> [WHAT YOU ARE ASKED TO DO] Give the data again exactly as it is written.

Data entries:

#####

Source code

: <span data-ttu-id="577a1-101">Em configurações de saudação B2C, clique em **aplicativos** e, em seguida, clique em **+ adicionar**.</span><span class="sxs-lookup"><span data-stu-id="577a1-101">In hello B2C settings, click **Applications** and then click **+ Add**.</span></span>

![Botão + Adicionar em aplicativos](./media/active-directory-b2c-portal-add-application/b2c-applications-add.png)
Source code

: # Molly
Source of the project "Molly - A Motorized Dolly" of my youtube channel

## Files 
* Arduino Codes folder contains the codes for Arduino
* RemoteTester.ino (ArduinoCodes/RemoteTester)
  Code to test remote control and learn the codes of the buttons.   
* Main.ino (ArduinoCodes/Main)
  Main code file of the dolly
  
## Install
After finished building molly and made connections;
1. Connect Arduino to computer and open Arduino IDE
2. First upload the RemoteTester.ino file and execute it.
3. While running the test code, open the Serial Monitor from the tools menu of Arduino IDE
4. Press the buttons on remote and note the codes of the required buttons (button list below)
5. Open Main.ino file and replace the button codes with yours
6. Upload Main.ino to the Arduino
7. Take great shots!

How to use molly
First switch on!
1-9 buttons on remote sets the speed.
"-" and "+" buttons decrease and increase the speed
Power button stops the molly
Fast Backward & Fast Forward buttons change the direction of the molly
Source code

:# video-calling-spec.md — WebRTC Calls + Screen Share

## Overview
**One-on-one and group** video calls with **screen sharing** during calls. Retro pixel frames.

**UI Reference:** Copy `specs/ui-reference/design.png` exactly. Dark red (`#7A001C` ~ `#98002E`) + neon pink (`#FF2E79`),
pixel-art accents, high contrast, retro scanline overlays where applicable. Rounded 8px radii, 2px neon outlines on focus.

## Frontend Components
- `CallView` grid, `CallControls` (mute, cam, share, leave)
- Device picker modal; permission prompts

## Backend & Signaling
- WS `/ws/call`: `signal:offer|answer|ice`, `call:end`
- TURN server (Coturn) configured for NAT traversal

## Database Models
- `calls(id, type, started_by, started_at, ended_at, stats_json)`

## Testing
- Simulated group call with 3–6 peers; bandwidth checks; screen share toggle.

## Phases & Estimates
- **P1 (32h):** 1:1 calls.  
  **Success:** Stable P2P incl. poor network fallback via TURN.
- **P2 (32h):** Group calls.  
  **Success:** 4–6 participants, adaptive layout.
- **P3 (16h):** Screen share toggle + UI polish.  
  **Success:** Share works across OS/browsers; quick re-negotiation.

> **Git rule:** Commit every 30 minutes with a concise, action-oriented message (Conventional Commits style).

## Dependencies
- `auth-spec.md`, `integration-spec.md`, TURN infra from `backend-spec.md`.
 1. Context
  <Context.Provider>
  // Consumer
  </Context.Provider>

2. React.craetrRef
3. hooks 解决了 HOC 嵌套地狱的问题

#####

> [OUTPUT FOR THIS TASK]
Source code

: <span data-ttu-id="577a1-101">Em configurações de saudação B2C, clique em **aplicativos** e, em seguida, clique em **+ adicionar**.</span><span class="sxs-lookup"><span data-stu-id="577a1-101">In hello B2C settings, click **Applications** and then click **+ Add**.</span></span>

![Botão + Adicionar em aplicativos](./media/active-directory-b2c-portal-add-application/b2c-applications-add.png)
Source code

: # Molly
Source of the project "Molly - A Motorized Dolly" of my youtube channel

## Files 
* Arduino Codes folder contains the codes for Arduino
* RemoteTester.ino (ArduinoCodes/RemoteTester)
  Code to test remote control and learn the codes of the buttons.   
* Main.ino (ArduinoCodes/Main)
  Main code file of the dolly
  
## Install
After finished building molly and made connections;
1. Connect Arduino to computer and open Arduino IDE
2. First upload the RemoteTester.ino file and execute it.
3. While running the test code, open the Serial Monitor from the tools menu of Arduino IDE
4. Press the buttons on remote and note the codes of the required buttons (button list below)
5. Open Main.ino file and replace the button codes with yours
6. Upload Main.ino to the Arduino
7. Take great shots!

How to use molly
First switch on!
1-9 buttons on remote sets the speed.
"-" and "+" buttons decrease and increase the speed
Power button stops the molly
Fast Backward & Fast Forward buttons change the direction of the molly
Source code

:# video-calling-spec.md — WebRTC Calls + Screen Share

## Overview
**One-on-one and group** video calls with **screen sharing** during calls. Retro pixel frames.

**UI Reference:** Copy `specs/ui-reference/design.png` exactly. Dark red (`#7A001C` ~ `#98002E`) + neon pink (`#FF2E79`),
pixel-art accents, high contrast, retro scanline overlays where applicable. Rounded 8px radii, 2px neon outlines on focus.

## Frontend Components
- `CallView` grid, `CallControls` (mute, cam, share, leave)
- Device picker modal; permission prompts

## Backend & Signaling
- WS `/ws/call`: `signal:offer|answer|ice`, `call:end`
- TURN server (Coturn) configured for NAT traversal

## Database Models
- `calls(id, type, started_by, started_at, ended_at, stats_json)`

## Testing
- Simulated group call with 3–6 peers; bandwidth checks; screen share toggle.

## Phases & Estimates
- **P1 (32h):** 1:1 calls.  
  **Success:** Stable P2P incl. poor network fallback via TURN.
- **P2 (32h):** Group calls.  
  **Success:** 4–6 participants, adaptive layout.
- **P3 (16h):** Screen share toggle + UI polish.  
  **Success:** Share works across OS/browsers; quick re-negotiation.

> **Git rule:** Commit every 30 minutes with a concise, action-oriented message (Conventional Commits style).

## Dependencies
- `auth-spec.md`, `integration-spec.md`, TURN infra from `backend-spec.md`.
 1. Context
  <Context.Provider>
  // Consumer
  </Context.Provider>

2. React.craetrRef
3. hooks 解决了 HOC 嵌套地狱的问题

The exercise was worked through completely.